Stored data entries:
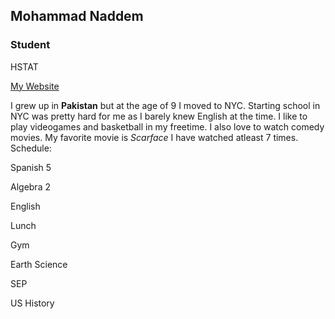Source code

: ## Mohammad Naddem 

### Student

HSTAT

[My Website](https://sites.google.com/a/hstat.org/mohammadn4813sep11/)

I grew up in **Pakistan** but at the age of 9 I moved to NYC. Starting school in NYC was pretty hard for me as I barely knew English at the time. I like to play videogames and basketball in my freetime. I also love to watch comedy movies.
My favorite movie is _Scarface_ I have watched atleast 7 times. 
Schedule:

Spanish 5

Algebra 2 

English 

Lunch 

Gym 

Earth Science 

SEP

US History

* * *

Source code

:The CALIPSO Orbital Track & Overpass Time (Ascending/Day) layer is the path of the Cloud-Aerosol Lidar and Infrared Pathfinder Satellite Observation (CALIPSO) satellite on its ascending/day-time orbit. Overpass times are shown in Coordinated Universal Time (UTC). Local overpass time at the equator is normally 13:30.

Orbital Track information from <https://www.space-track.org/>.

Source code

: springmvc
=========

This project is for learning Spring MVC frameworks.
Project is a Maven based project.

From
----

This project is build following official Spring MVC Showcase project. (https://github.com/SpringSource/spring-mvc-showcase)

Work order:
Repeat the entries above verbatim, but only from the line that has "## Mohammad Naddem" down to the line that has "I grew up in", inclusive.

Result for this task:
: ## Mohammad Naddem 

### Student

HSTAT

[My Website](https://sites.google.com/a/hstat.org/mohammadn4813sep11/)

I grew up in **Pakistan** but at the age of 9 I moved to NYC. Starting school in NYC was pretty hard for me as I barely knew English at the time. I like to play videogames and basketball in my freetime. I also love to watch comedy movies.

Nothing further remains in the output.